Currently having trouble snapping an IK setup to FK. I'm working with the rigger on this (BIG advantage).

The setup:
IK Animation Controls  are usually offset a bit from the Joint they drive, either in Translation, Rotation, and sometimes both (rare case). This is so that animators have controls that behave appropriately in world-space.

The problem:
Each IK control SHOULD match to the Joint that is being driven, but because of the offset, snapping can be difficult.

The solution:
Get the offset values when the rig is at its default pose during the rig-creation process! This value can be used to snap the Control to the Joint, then Constrained with the recorded offset, baked, and now you have the IK with the exact animation pose as the FK control!

How it works:
When the rigger creates a new Control and places it accordingly in relation to the Joint, there is a value (known by the rigger).

MATH!!!

So, the actual math is a bit beyond me, but the logic is there. The idea is simple.

On the rigging end:
- Get the Joint's world Transformation values, inverse it (JTI)
- Get the Control's world Transformation values (CT)
- Multiply the CT x JTI (the order is important when doing Matrix Math)
- Store the output in the Joint itself as an attribute
Sample code:
stored_values = control.worldMatrix.get() * joint.worldMatrix.get().inverse()
joint.ikOffset.set(str(stored_values))


On the animation tool end:
- Get the current world-location of the Joint (J)
- Get the offset position relative to the Joint, stored in the attribute (O)
- Multiply O x J
- Apply the new world-Transformation (translation, rotation, or both) values to the Control!
Sample code:
matrix_offset = pm.dt.Matrix(list(eval(stored_values_string)))
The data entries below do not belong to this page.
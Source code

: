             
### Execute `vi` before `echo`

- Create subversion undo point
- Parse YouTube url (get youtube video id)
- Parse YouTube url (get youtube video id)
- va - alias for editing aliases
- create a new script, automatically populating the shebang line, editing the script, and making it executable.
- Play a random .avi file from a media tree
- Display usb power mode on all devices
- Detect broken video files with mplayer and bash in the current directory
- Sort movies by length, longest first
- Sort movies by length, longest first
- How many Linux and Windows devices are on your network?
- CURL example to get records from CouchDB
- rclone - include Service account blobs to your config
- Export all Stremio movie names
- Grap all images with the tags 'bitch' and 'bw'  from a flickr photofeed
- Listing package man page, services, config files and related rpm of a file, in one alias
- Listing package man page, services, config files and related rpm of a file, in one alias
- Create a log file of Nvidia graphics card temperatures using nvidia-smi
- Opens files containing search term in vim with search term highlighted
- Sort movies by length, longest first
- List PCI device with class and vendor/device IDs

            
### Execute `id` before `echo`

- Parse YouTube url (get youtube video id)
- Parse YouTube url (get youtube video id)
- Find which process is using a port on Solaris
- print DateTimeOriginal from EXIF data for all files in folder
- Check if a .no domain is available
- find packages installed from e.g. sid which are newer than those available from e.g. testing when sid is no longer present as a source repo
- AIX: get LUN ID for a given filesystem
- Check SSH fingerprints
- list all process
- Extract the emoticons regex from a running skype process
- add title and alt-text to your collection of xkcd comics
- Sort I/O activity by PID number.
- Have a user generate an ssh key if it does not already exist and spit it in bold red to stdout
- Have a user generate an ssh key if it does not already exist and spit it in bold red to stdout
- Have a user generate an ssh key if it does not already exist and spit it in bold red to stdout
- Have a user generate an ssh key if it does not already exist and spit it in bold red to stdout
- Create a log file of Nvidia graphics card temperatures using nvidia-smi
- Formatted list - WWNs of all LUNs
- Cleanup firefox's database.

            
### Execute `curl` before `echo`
new_matrix = matrix_offset * joint.worldMatrix.get()
control.setTranslation(new_matrix.translate,space='world')
control.setRotation(new_matrix.rotate,space='world')


Here's what the full code would look like using Pymel!

import pymel.all as pm
joint,control = pm.selected() # Get the Joint and Control

# Multiply the Control's worldMatrix times the Joint's Inverse worldMatrix to get the offset
stored_values = control.worldMatrix.get() * joint.worldMatrix.get().inverse()
joint.ikOffset.set(str(stored_values))

# Store the value on the Joint itself as "ikOffset"
stored_values_string = joint.ikOffset.get() # For this exercise, I'll use the value below instead as an example
stored_values_string = '[[0.279186612049, 0.96009314151, -0.0166131056216, 0.0], [-0.835911951206, 0.251517268104, 0.487842468094, 0.0], [0.472552690695, -0.122311992345, 0.872773585213, 0.0], [-5.74275377315, 1.40332190313e-12, -14.0587247215, 1.0]]'
matrix_offset = pm.dt.Matrix(list(eval(stored_values_string)))

new_matrix = matrix_offset * joint.worldMatrix.get()
control.setTranslation(new_matrix.translate,space='world')
control.setRotation(new_matrix.rotate,space='world')





Sources:
Convert string to list
http://forums.devshed.com/python-programming-11/convert-string-list-71857.html

Math is Linear Algebra. Someone taught me how it works, so I'm still looking for a good tutorial on it!